REQUIRED WORK. The listing below holds a line with "- History Compiler (undo/redo)" and a line with "- Mac/PC/Linux Friendly". Reproduce those two lines exactly, plus everything between them.

○ ○ ○ ○

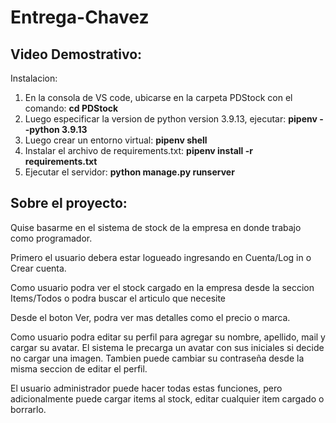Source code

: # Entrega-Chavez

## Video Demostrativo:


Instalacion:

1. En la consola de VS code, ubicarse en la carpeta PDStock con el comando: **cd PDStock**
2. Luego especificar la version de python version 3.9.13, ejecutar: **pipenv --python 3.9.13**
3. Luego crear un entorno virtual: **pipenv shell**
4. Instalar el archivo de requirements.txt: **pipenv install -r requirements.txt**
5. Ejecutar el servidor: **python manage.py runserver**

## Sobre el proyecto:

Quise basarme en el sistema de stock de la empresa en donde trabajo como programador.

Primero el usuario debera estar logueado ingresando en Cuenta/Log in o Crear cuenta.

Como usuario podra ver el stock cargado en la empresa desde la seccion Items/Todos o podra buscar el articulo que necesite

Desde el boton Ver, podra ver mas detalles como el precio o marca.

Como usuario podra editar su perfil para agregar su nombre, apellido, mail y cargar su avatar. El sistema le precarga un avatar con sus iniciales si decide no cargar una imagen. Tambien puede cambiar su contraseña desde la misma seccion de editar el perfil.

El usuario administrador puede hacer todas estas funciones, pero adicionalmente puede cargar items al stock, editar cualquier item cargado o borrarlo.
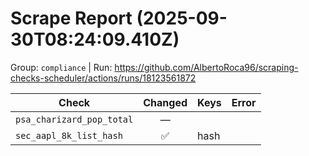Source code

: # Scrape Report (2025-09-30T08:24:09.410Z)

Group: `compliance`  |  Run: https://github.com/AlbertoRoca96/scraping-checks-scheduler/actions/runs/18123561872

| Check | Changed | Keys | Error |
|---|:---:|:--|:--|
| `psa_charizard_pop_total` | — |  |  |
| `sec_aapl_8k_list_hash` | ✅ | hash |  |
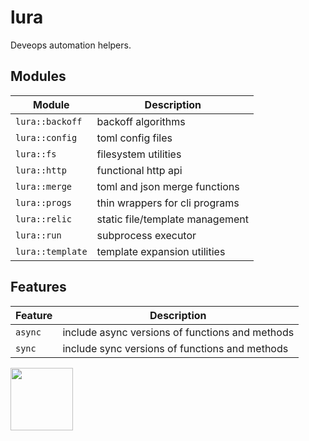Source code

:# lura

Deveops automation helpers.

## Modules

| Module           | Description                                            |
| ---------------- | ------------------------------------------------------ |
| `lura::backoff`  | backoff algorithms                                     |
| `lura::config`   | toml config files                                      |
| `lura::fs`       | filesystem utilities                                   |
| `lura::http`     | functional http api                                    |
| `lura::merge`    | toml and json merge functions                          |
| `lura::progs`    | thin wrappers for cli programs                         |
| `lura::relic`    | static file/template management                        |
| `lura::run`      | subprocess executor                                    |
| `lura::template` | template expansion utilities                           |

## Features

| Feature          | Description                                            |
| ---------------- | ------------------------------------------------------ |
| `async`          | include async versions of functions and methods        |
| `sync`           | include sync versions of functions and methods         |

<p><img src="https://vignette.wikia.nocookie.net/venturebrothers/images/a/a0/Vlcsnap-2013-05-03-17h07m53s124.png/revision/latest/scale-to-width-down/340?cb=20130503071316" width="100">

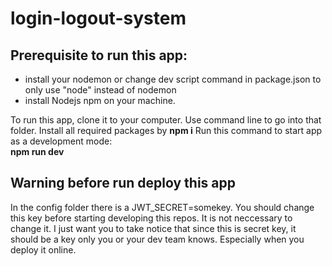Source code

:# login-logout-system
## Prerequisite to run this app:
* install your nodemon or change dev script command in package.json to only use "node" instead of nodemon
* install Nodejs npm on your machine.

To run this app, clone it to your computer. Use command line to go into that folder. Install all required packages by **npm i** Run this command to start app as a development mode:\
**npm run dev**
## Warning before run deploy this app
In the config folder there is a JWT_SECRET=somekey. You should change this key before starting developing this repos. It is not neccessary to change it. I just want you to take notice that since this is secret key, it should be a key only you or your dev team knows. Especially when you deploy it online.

○ ○ ○ ○

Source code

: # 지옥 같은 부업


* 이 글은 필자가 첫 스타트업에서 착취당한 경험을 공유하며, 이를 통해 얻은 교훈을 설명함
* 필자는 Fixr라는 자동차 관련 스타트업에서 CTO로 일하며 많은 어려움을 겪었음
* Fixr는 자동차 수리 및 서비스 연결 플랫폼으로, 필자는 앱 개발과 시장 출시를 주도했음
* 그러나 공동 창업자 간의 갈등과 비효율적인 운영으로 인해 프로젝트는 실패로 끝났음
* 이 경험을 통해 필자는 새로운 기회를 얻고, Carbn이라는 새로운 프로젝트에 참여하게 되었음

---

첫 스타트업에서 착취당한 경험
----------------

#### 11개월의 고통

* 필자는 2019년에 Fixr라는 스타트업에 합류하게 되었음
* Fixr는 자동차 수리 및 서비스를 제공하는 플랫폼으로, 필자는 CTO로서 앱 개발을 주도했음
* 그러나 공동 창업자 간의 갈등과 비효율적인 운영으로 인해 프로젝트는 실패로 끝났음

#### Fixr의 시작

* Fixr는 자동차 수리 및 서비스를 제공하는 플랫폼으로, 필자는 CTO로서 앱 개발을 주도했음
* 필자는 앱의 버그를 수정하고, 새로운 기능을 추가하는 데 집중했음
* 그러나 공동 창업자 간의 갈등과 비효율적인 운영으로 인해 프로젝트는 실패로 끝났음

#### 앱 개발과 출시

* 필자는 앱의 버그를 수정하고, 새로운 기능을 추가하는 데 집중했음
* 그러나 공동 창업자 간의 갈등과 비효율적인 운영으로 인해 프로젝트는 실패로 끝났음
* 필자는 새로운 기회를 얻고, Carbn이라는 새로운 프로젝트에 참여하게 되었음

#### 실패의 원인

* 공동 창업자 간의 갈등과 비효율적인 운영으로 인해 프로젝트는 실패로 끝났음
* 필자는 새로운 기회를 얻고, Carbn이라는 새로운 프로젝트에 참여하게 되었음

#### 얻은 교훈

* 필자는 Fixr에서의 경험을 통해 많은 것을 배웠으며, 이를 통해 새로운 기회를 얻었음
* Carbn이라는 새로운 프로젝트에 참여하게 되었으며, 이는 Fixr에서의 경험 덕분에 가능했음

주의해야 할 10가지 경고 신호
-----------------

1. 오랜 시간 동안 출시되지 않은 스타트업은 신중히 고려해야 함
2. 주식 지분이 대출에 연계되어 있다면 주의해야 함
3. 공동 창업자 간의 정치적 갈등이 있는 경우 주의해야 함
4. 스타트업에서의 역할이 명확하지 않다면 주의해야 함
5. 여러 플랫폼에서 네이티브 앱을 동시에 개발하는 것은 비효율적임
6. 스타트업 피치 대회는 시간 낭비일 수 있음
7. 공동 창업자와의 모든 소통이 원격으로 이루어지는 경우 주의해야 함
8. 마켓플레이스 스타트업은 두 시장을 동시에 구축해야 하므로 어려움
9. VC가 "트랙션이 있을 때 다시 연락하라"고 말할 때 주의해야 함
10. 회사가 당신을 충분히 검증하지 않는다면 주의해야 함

○ ○ ○ ○

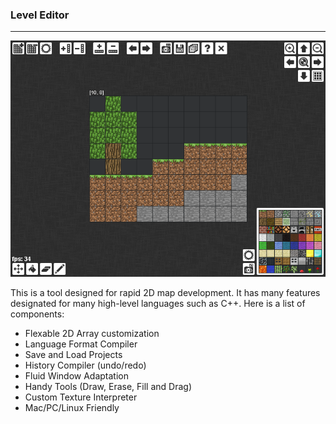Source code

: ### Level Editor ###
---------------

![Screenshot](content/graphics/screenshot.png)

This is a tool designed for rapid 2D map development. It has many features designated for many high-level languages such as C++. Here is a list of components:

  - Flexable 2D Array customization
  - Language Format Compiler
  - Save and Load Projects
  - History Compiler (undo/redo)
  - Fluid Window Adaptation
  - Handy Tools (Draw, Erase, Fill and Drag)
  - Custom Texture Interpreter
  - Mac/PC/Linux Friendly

○ ○ ○ ○

REPLY.
  - History Compiler (undo/redo)
  - Fluid Window Adaptation
  - Handy Tools (Draw, Erase, Fill and Drag)
  - Custom Texture Interpreter
  - Mac/PC/Linux Friendly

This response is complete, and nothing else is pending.